▶ Exercise description
Search the records below for the word "public". Pull out each line that has it.
----- Record set
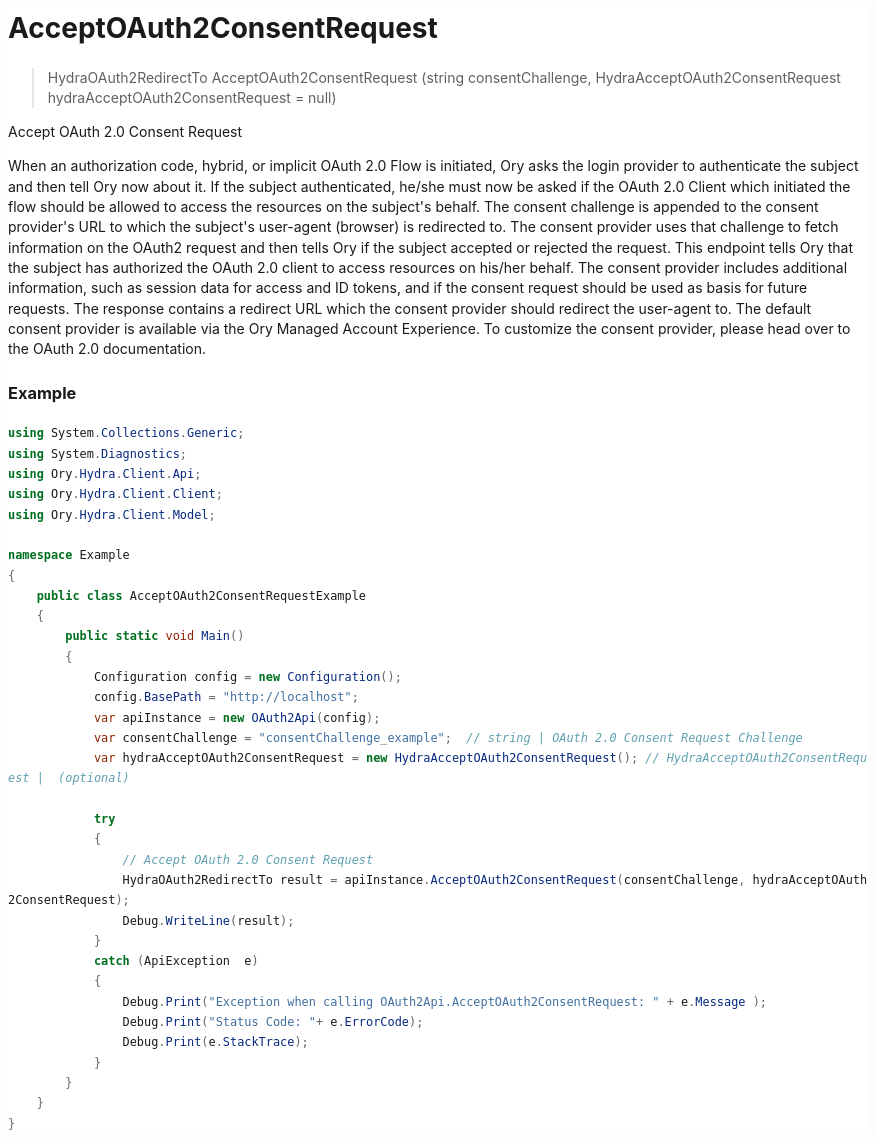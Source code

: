 
<a name="acceptoauth2consentrequest"></a>
# **AcceptOAuth2ConsentRequest**
> HydraOAuth2RedirectTo AcceptOAuth2ConsentRequest (string consentChallenge, HydraAcceptOAuth2ConsentRequest hydraAcceptOAuth2ConsentRequest = null)

Accept OAuth 2.0 Consent Request

When an authorization code, hybrid, or implicit OAuth 2.0 Flow is initiated, Ory asks the login provider to authenticate the subject and then tell Ory now about it. If the subject authenticated, he/she must now be asked if the OAuth 2.0 Client which initiated the flow should be allowed to access the resources on the subject's behalf.  The consent challenge is appended to the consent provider's URL to which the subject's user-agent (browser) is redirected to. The consent provider uses that challenge to fetch information on the OAuth2 request and then tells Ory if the subject accepted or rejected the request.  This endpoint tells Ory that the subject has authorized the OAuth 2.0 client to access resources on his/her behalf. The consent provider includes additional information, such as session data for access and ID tokens, and if the consent request should be used as basis for future requests.  The response contains a redirect URL which the consent provider should redirect the user-agent to.  The default consent provider is available via the Ory Managed Account Experience. To customize the consent provider, please head over to the OAuth 2.0 documentation.

### Example
```csharp
using System.Collections.Generic;
using System.Diagnostics;
using Ory.Hydra.Client.Api;
using Ory.Hydra.Client.Client;
using Ory.Hydra.Client.Model;

namespace Example
{
    public class AcceptOAuth2ConsentRequestExample
    {
        public static void Main()
        {
            Configuration config = new Configuration();
            config.BasePath = "http://localhost";
            var apiInstance = new OAuth2Api(config);
            var consentChallenge = "consentChallenge_example";  // string | OAuth 2.0 Consent Request Challenge
            var hydraAcceptOAuth2ConsentRequest = new HydraAcceptOAuth2ConsentRequest(); // HydraAcceptOAuth2ConsentRequest |  (optional) 

            try
            {
                // Accept OAuth 2.0 Consent Request
                HydraOAuth2RedirectTo result = apiInstance.AcceptOAuth2ConsentRequest(consentChallenge, hydraAcceptOAuth2ConsentRequest);
                Debug.WriteLine(result);
            }
            catch (ApiException  e)
            {
                Debug.Print("Exception when calling OAuth2Api.AcceptOAuth2ConsentRequest: " + e.Message );
                Debug.Print("Status Code: "+ e.ErrorCode);
                Debug.Print(e.StackTrace);
            }
        }
    }
}
```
----------
▶ Exercise result
    public class AcceptOAuth2ConsentRequestExample
        public static void Main()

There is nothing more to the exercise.